* **About this exercise**:
Across the listing that follows, work out how many lines carry the string "from". Provide that number and nothing else.

* **Data supplied**:
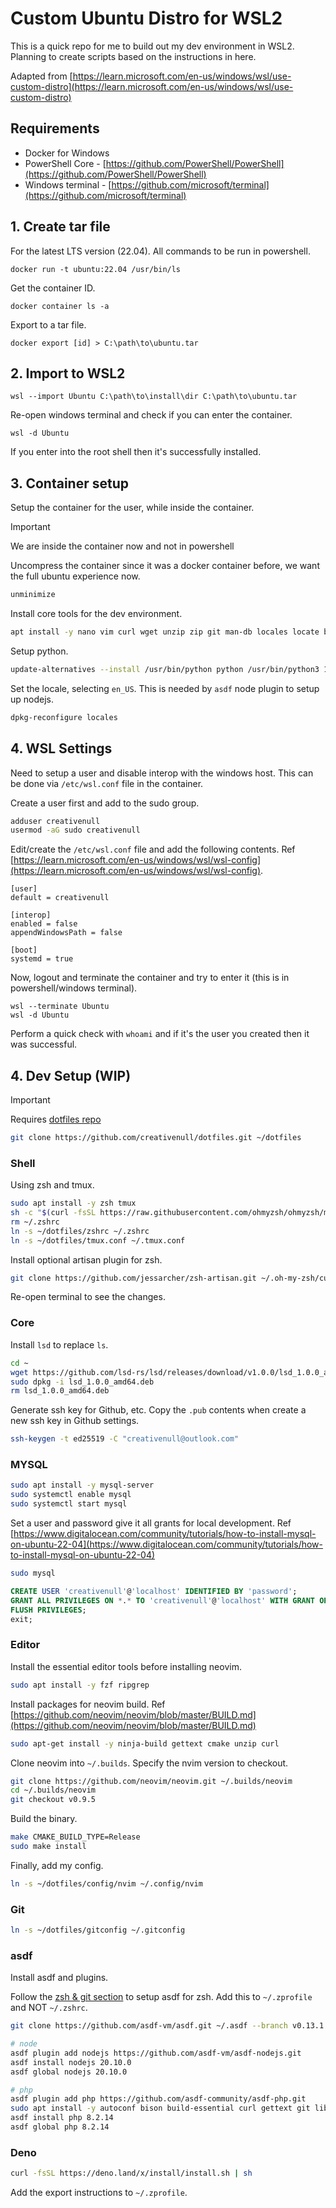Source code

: # Custom Ubuntu Distro for WSL2

This is a quick repo for me to build out my dev environment in WSL2. Planning to create scripts based on the instructions in here.

Adapted from [https://learn.microsoft.com/en-us/windows/wsl/use-custom-distro](https://learn.microsoft.com/en-us/windows/wsl/use-custom-distro)

## Requirements

- Docker for Windows
- PowerShell Core - [https://github.com/PowerShell/PowerShell](https://github.com/PowerShell/PowerShell)
- Windows terminal - [https://github.com/microsoft/terminal](https://github.com/microsoft/terminal)

## 1. Create tar file

For the latest LTS version (22.04). All commands to be run in powershell.

```pwsh
docker run -t ubuntu:22.04 /usr/bin/ls
```

Get the container ID.

```pwsh
docker container ls -a
```

Export to a tar file.

```pwsh
docker export [id] > C:\path\to\ubuntu.tar
```

## 2. Import to WSL2

```pwsh
wsl --import Ubuntu C:\path\to\install\dir C:\path\to\ubuntu.tar
```

Re-open windows terminal and check if you can enter the container.

```pwsh
wsl -d Ubuntu
```

If you enter into the root shell then it's successfully installed.

## 3. Container setup

Setup the container for the user, while inside the container.

> [!IMPORTANT]
> We are inside the container now and not in powershell

Uncompress the container since it was a docker container before, we want the full ubuntu experience now.

```sh
unminimize
```

Install core tools for the dev environment.

```sh
apt install -y nano vim curl wget unzip zip git man-db locales locate build-essential autoconf sudo systemd systemd-sysv python3 python3-pip
```

Setup python.

```sh
update-alternatives --install /usr/bin/python python /usr/bin/python3 1
```

Set the locale, selecting `en_US`. This is needed by `asdf` node plugin to setup up nodejs.

```sh
dpkg-reconfigure locales
```

## 4. WSL Settings

Need to setup a user and disable interop with the windows host. This can be done via `/etc/wsl.conf` file in the container.

Create a user first and add to the sudo group.

```sh
adduser creativenull
usermod -aG sudo creativenull
```

Edit/create the `/etc/wsl.conf` file and add the following contents. Ref [https://learn.microsoft.com/en-us/windows/wsl/wsl-config](https://learn.microsoft.com/en-us/windows/wsl/wsl-config).

```
[user]
default = creativenull

[interop]
enabled = false
appendWindowsPath = false

[boot]
systemd = true
```

Now, logout and terminate the container and try to enter it (this is in powershell/windows terminal).

```
wsl --terminate Ubuntu
wsl -d Ubuntu
```

Perform a quick check with `whoami` and if it's the user you created then it was successful.

## 4. Dev Setup (WIP)

> [!IMPORTANT]
> Requires [dotfiles repo](https://github.com/creativenull/dotfiles.git)

```sh
git clone https://github.com/creativenull/dotfiles.git ~/dotfiles
```

### Shell

Using zsh and tmux.

```sh
sudo apt install -y zsh tmux
sh -c "$(curl -fsSL https://raw.githubusercontent.com/ohmyzsh/ohmyzsh/master/tools/install.sh)"
rm ~/.zshrc
ln -s ~/dotfiles/zshrc ~/.zshrc
ln -s ~/dotfiles/tmux.conf ~/.tmux.conf
```

Install optional artisan plugin for zsh.

```sh
git clone https://github.com/jessarcher/zsh-artisan.git ~/.oh-my-zsh/custom/plugins/artisan
```

Re-open terminal to see the changes.

### Core

Install `lsd` to replace `ls`.

```sh
cd ~
wget https://github.com/lsd-rs/lsd/releases/download/v1.0.0/lsd_1.0.0_amd64.deb
sudo dpkg -i lsd_1.0.0_amd64.deb
rm lsd_1.0.0_amd64.deb
```

Generate ssh key for Github, etc. Copy the `.pub` contents when create a new ssh key in Github settings.

```sh
ssh-keygen -t ed25519 -C "creativenull@outlook.com"
```

### MYSQL

```sh
sudo apt install -y mysql-server
sudo systemctl enable mysql
sudo systemctl start mysql
```

Set a user and password give it all grants for local development. Ref [https://www.digitalocean.com/community/tutorials/how-to-install-mysql-on-ubuntu-22-04](https://www.digitalocean.com/community/tutorials/how-to-install-mysql-on-ubuntu-22-04)

```sh
sudo mysql
```

```sql
CREATE USER 'creativenull'@'localhost' IDENTIFIED BY 'password';
GRANT ALL PRIVILEGES ON *.* TO 'creativenull'@'localhost' WITH GRANT OPTION;
FLUSH PRIVILEGES;
exit;
```

### Editor

Install the essential editor tools before installing neovim.

```sh
sudo apt install -y fzf ripgrep
```

Install packages for neovim build. Ref [https://github.com/neovim/neovim/blob/master/BUILD.md](https://github.com/neovim/neovim/blob/master/BUILD.md)

```sh
sudo apt-get install -y ninja-build gettext cmake unzip curl
```

Clone neovim into `~/.builds`. Specify the nvim version to checkout.

```sh
git clone https://github.com/neovim/neovim.git ~/.builds/neovim
cd ~/.builds/neovim
git checkout v0.9.5
```

Build the binary.

```sh
make CMAKE_BUILD_TYPE=Release
sudo make install
```

Finally, add my config.

```sh
ln -s ~/dotfiles/config/nvim ~/.config/nvim
```

### Git

```sh
ln -s ~/dotfiles/gitconfig ~/.gitconfig
```

### asdf

Install asdf and plugins.

Follow the [zsh & git section](https://asdf-vm.com/guide/getting-started.html#_3-install-asdf) to setup asdf for zsh. Add this to `~/.zprofile` and NOT `~/.zshrc`.

```sh
git clone https://github.com/asdf-vm/asdf.git ~/.asdf --branch v0.13.1

# node
asdf plugin add nodejs https://github.com/asdf-vm/asdf-nodejs.git
asdf install nodejs 20.10.0
asdf global nodejs 20.10.0

# php
asdf plugin add php https://github.com/asdf-community/asdf-php.git
sudo apt install -y autoconf bison build-essential curl gettext git libgd-dev libcurl4-openssl-dev libedit-dev libicu-dev libjpeg-dev libmysqlclient-dev libonig-dev libpng-dev libpq-dev libreadline-dev libsqlite3-dev libssl-dev libxml2-dev libzip-dev openssl pkg-config re2c zlib1g-dev
asdf install php 8.2.14
asdf global php 8.2.14
```

### Deno

```sh
curl -fsSL https://deno.land/x/install/install.sh | sh
```

Add the export instructions to `~/.zprofile`.

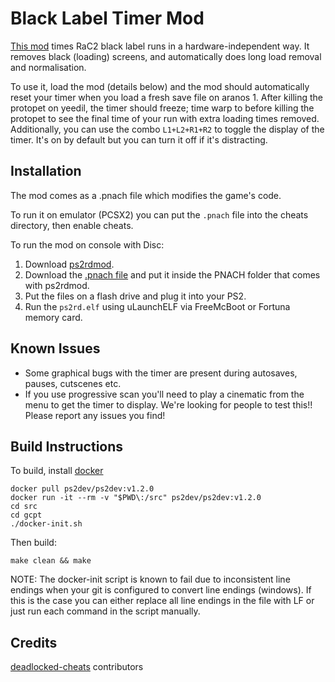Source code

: # Black Label Timer Mod
[This mod](<https://github.com/MichaelRelaxen/gcpt>) times RaC2 black label runs in a hardware-independent way. It removes black (loading) screens, and automatically does long load removal and normalisation. 

To use it, load the mod (details below) and the mod should automatically reset your timer when you load a fresh save file on aranos 1. After killing the protopet on yeedil, the timer should freeze; time warp to before killing the protopet to see the final time of your run with extra loading times removed. 
Additionally, you can use the combo `L1+L2+R1+R2` to toggle the display of the timer. It's on by default but you can turn it off if it's distracting. 

## Installation
The mod comes as a .pnach file which modifies the game's code. 

To run it on emulator (PCSX2) you can put the `.pnach` file into the cheats directory, then enable cheats.

To run the mod on console with Disc:
1. Download [ps2rdmod](https://www.psx-place.com/threads/ps2rdmod-by-pelvicthrustman.19168/).
2. Download the [.pnach file](https://github.com/MichaelRelaxen/gcpt/releases/latest/download/38996035.pnach) and put it inside the PNACH folder that comes with ps2rdmod.
3. Put the files on a flash drive and plug it into your PS2.
4. Run the `ps2rd.elf` using uLaunchELF via FreeMcBoot or Fortuna memory card.

## Known Issues
- Some graphical bugs with the timer are present during autosaves, pauses, cutscenes etc.
- If you use progressive scan you'll need to play a cinematic from the menu to get the timer to display.
We're looking for people to test this!! Please report any issues you find!

## Build Instructions
To build, install [docker](https://docker.com/)
```
docker pull ps2dev/ps2dev:v1.2.0
docker run -it --rm -v "$PWD\:/src" ps2dev/ps2dev:v1.2.0
cd src
cd gcpt
./docker-init.sh
```

Then build:
```
make clean && make
```

NOTE: The docker-init script is known to fail due to inconsistent line endings when your git is configured to convert line endings (windows). If this is the case you can either replace all line endings in the file with LF or just run each command in the script manually.


## Credits
[deadlocked-cheats](https://github.com/Dnawrkshp/deadlocked-cheats) contributors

* **Solution to the exercise**:
2